My daughter Hannah turned six years old in February. She is getting bigger all the time. Her judgment is improving, along with her dexterity and her ability to take on responsibility. She sets the table for dinner, now, and helps her little brother put on his coat. She is becoming increasingly helpful and reliable, and I appreciate it.
While Hannah is growing up in front of my eyes, she is still only six. Just a kindergartner. Before Hannah leaves school every day she has to point to me, so that the teacher knows someone is there to take her home. It’s true that everyone walked home by themselves from kindergarten when I was a kid, but that was almost 30 years ago. Practices have changed. And so Hannah is allowed to play in the fenced back yard by herself, but that is the limit of her domain unless she’s under adult supervision.
Hannah helps her brother ride the merry-go-round
Recently, though, Hannah has started to chafe at the constraints. She’s been asking to walk to school by herself, and she wants to take her brother to the park on her own, too. She tells me that she is ready. I point out that no one else in her class walks to school on their own, but she is undeterred. She wants independence, and she’ll promise anything to get it.
Hannah pushes Jacob on the swings
I am simply not comfortable with the idea of sending my kid off without adult supervision. I’m sure that 120 years ago I wouldn’t have thought twice about letting my 6-year-old run free, but I don’t live 120 years ago. Modern traffic alone is enough to deter me for several years, at least. But even beyond the traffic, I’m well aware that in our society it’s just not cool to allow little kids out unsupervised.

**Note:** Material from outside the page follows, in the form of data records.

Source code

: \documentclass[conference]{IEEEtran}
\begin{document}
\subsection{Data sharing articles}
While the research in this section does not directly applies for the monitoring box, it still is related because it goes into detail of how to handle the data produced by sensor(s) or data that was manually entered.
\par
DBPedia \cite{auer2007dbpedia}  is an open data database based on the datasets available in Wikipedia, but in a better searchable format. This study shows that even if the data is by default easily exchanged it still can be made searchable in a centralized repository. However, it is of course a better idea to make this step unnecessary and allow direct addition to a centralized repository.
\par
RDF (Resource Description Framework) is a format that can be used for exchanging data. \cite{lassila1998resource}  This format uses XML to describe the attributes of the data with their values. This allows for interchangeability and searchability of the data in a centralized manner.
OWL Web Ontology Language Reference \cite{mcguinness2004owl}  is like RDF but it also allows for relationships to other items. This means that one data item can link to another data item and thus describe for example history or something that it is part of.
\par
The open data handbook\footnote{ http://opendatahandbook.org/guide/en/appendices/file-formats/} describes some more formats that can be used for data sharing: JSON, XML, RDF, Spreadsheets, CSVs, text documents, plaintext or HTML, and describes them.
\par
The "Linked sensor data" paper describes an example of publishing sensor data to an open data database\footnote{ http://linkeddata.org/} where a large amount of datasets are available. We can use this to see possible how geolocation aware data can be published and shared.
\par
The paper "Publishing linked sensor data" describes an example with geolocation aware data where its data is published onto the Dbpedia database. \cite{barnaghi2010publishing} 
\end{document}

If Hannah had her way, I wouldn’t be there to snap this photo
I have mixed feelings about the current state of affairs, to be honest. On the one hand, I like the idea of allowing my kids to be free-range kids, playing without constant adult intervention. I’m sure that young people are capable of far more than we give them credit for, and I know that the risk of abduction is virtually nil. On the other hand, I know that little kids don’t always have the best judgment. On the way home from school the other day, Hannah nearly walked in front of a car while holding her little brother’s hand. I just feel safer knowing that there’s a responsible adult with her at all times. Plus, I know that if I let my kid wander the neighbourhood alone, someone could call the police. I would really just prefer not to run that risk.

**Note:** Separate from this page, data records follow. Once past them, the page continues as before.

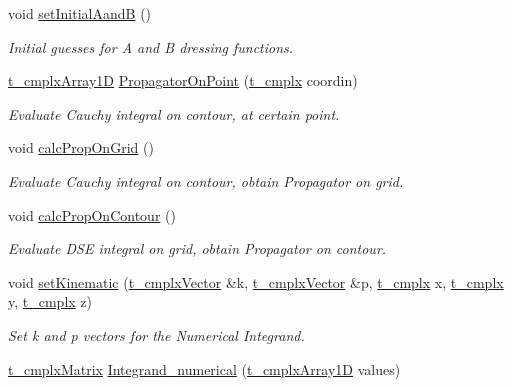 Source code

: \begin{DoxyCompactItemize}
void \hyperlink{class_c___quark_a9bd2e345fa3034850454c5eae8ca585a}{set\-Initial\-Aand\-B} ()
\begin{DoxyCompactList}\small\item\em Initial guesses for A and B dressing functions. \end{DoxyCompactList}\item 
\hyperlink{types_8h_aab52f79903881ec15d289b3dbfb102fd}{t\-\_\-cmplx\-Array1\-D} \hyperlink{class_c___quark_a80d1fb9d4107a67eae72c87e3653e7ef}{Propagator\-On\-Point} (\hyperlink{types_8h_aa75ae339052372f671bb263e6a272e82}{t\-\_\-cmplx} coordin)
\begin{DoxyCompactList}\small\item\em Evaluate Cauchy integral on contour, at certain point. \end{DoxyCompactList}\item 
void \hyperlink{class_c___quark_aed45d2fb4598cbb55b3fef5edcc6e826}{calc\-Prop\-On\-Grid} ()
\begin{DoxyCompactList}\small\item\em Evaluate Cauchy integral on contour, obtain Propagator on grid. \end{DoxyCompactList}\item 
void \hyperlink{class_c___quark_abade7bfefe26cdb91a1d8a8583879fff}{calc\-Prop\-On\-Contour} ()
\begin{DoxyCompactList}\small\item\em Evaluate D\-S\-E integral on grid, obtain Propagator on contour. \end{DoxyCompactList}\item 
void \hyperlink{class_c___quark_a3aa1d8e442cd1e051ed8e1deb37868e0}{set\-Kinematic} (\hyperlink{types_8h_ae8d0d77d0edff801ba45e425c85cf87d}{t\-\_\-cmplx\-Vector} \&k, \hyperlink{types_8h_ae8d0d77d0edff801ba45e425c85cf87d}{t\-\_\-cmplx\-Vector} \&p, \hyperlink{types_8h_aa75ae339052372f671bb263e6a272e82}{t\-\_\-cmplx} x, \hyperlink{types_8h_aa75ae339052372f671bb263e6a272e82}{t\-\_\-cmplx} y, \hyperlink{types_8h_aa75ae339052372f671bb263e6a272e82}{t\-\_\-cmplx} z)
\begin{DoxyCompactList}\small\item\em Set k and p vectors for the Numerical Integrand. \end{DoxyCompactList}\item 
\hyperlink{types_8h_a24d30fabb53c3b88ffb2af3ce415e9df}{t\-\_\-cmplx\-Matrix} \hyperlink{class_c___quark_a9f6b8538c2c1b9af29a5c063b26ec7d8}{Integrand\-\_\-numerical} (\hyperlink{types_8h_aab52f79903881ec15d289b3dbfb102fd}{t\-\_\-cmplx\-Array1\-D} values)

\end{DoxyCompactItemize}
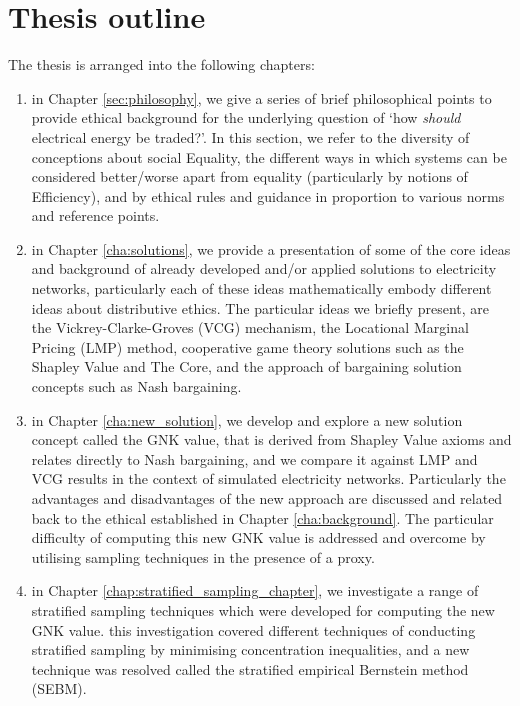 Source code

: \DIFaddend \section{Thesis outline}
The thesis is arranged into the following chapters:
\begin{enumerate}
\item in Chapter \ref{sec:philosophy}, we give a series of brief philosophical points to provide ethical background for the underlying question of `how \textit{should} electrical energy be traded?'. In this section, we refer to the diversity of conceptions about social Equality, the different ways in which systems can be considered better/worse apart from equality (particularly by notions of Efficiency), and by ethical rules and guidance in proportion to various norms and reference points. 
\item in Chapter \ref{cha:solutions}, we provide a presentation of some of the core ideas and background of already developed and/or applied solutions to electricity networks, particularly each of these ideas mathematically embody different ideas about distributive ethics. The particular ideas we briefly present, are the Vickrey-Clarke-Groves (VCG) mechanism, the Locational Marginal Pricing (LMP) method, cooperative game theory solutions such as the Shapley Value and The Core, and the approach of bargaining solution concepts such as Nash bargaining. 
\item in Chapter \ref{cha:new_solution}, we develop and explore a new solution concept called the GNK value, that is derived from Shapley Value axioms and relates directly to Nash bargaining, and we compare it against LMP and VCG results in the context of simulated electricity networks. Particularly the advantages and disadvantages of the new approach are discussed and related back to the ethical \DIFdelbegin {}\DIFdelend \DIFaddbegin {}\DIFaddend established in Chapter \ref{cha:background}. The particular difficulty of computing this new GNK value is addressed and overcome by utilising sampling techniques in the presence of a proxy.
\item in Chapter \ref{chap:stratified_sampling_chapter}, we investigate a range of stratified sampling techniques which were developed for computing the new GNK value. this investigation covered different techniques of conducting stratified sampling by minimising concentration inequalities, and a new technique was resolved called the stratified empirical Bernstein method (SEBM).
\end{enumerate}




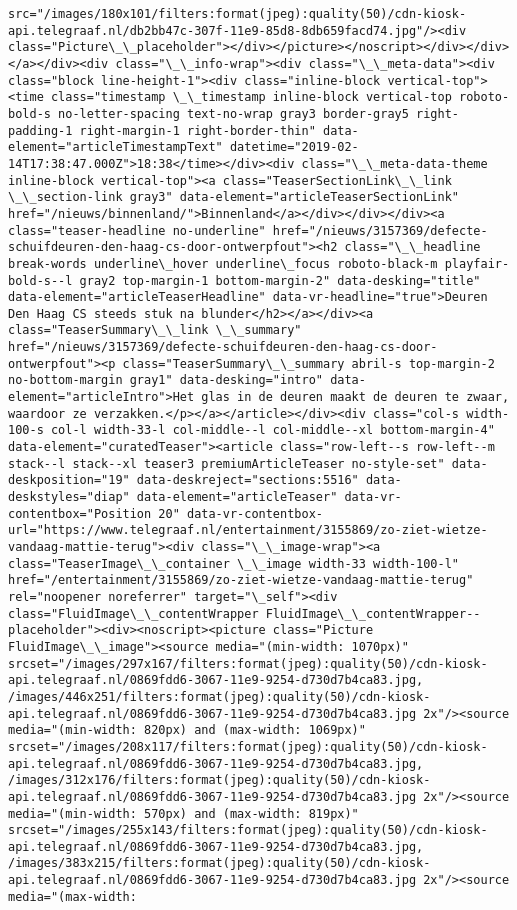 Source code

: \documentclass[11pt]{article}
\begin{document}
\begin{Verbatim}[commandchars=\\\{\}]
src="/images/180x101/filters:format(jpeg):quality(50)/cdn-kiosk-api.telegraaf.nl/db2bb47c-307f-11e9-85d8-8db659facd74.jpg"/><div class="Picture\_\_placeholder"></div></picture></noscript></div></div></a></div><div class="\_\_info-wrap"><div class="\_\_meta-data"><div class="block line-height-1"><div class="inline-block vertical-top"><time class="timestamp \_\_timestamp inline-block vertical-top roboto-bold-s no-letter-spacing text-no-wrap gray3 border-gray5 right-padding-1 right-margin-1 right-border-thin" data-element="articleTimestampText" datetime="2019-02-14T17:38:47.000Z">18:38</time></div><div class="\_\_meta-data-theme inline-block vertical-top"><a class="TeaserSectionLink\_\_link \_\_section-link gray3" data-element="articleTeaserSectionLink" href="/nieuws/binnenland/">Binnenland</a></div></div></div><a class="teaser-headline no-underline" href="/nieuws/3157369/defecte-schuifdeuren-den-haag-cs-door-ontwerpfout"><h2 class="\_\_headline break-words underline\_hover underline\_focus roboto-black-m playfair-bold-s--l gray2 top-margin-1 bottom-margin-2" data-desking="title" data-element="articleTeaserHeadline" data-vr-headline="true">Deuren Den Haag CS steeds stuk na blunder</h2></a></div><a class="TeaserSummary\_\_link \_\_summary" href="/nieuws/3157369/defecte-schuifdeuren-den-haag-cs-door-ontwerpfout"><p class="TeaserSummary\_\_summary abril-s top-margin-2 no-bottom-margin gray1" data-desking="intro" data-element="articleIntro">Het glas in de deuren maakt de deuren te zwaar, waardoor ze verzakken.</p></a></article></div><div class="col-s width-100-s col-l width-33-l col-middle--l col-middle--xl bottom-margin-4" data-element="curatedTeaser"><article class="row-left--s row-left--m stack--l stack--xl teaser3 premiumArticleTeaser no-style-set" data-deskposition="19" data-deskreject="sections:5516" data-deskstyles="diap" data-element="articleTeaser" data-vr-contentbox="Position 20" data-vr-contentbox-url="https://www.telegraaf.nl/entertainment/3155869/zo-ziet-wietze-vandaag-mattie-terug"><div class="\_\_image-wrap"><a class="TeaserImage\_\_container \_\_image width-33 width-100-l" href="/entertainment/3155869/zo-ziet-wietze-vandaag-mattie-terug" rel="noopener noreferrer" target="\_self"><div class="FluidImage\_\_contentWrapper FluidImage\_\_contentWrapper--placeholder"><div><noscript><picture class="Picture FluidImage\_\_image"><source media="(min-width: 1070px)" srcset="/images/297x167/filters:format(jpeg):quality(50)/cdn-kiosk-api.telegraaf.nl/0869fdd6-3067-11e9-9254-d730d7b4ca83.jpg, /images/446x251/filters:format(jpeg):quality(50)/cdn-kiosk-api.telegraaf.nl/0869fdd6-3067-11e9-9254-d730d7b4ca83.jpg 2x"/><source media="(min-width: 820px) and (max-width: 1069px)" srcset="/images/208x117/filters:format(jpeg):quality(50)/cdn-kiosk-api.telegraaf.nl/0869fdd6-3067-11e9-9254-d730d7b4ca83.jpg, /images/312x176/filters:format(jpeg):quality(50)/cdn-kiosk-api.telegraaf.nl/0869fdd6-3067-11e9-9254-d730d7b4ca83.jpg 2x"/><source media="(min-width: 570px) and (max-width: 819px)" srcset="/images/255x143/filters:format(jpeg):quality(50)/cdn-kiosk-api.telegraaf.nl/0869fdd6-3067-11e9-9254-d730d7b4ca83.jpg, /images/383x215/filters:format(jpeg):quality(50)/cdn-kiosk-api.telegraaf.nl/0869fdd6-3067-11e9-9254-d730d7b4ca83.jpg 2x"/><source media="(max-width: 
\end{Verbatim}
\end{document}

For now, I think my answer is clear. Hannah is too young to go to the park, or walk to school, by herself. But what about in two years, or three, or four? When and how do I make the decision that it’s OK to let her head outside of the relative safety of our yard on her own? I’m not sure I know the answer. I’m not sure, in fact, that there is an easy answer that applies to all kids. What do you think? I’d love to hear!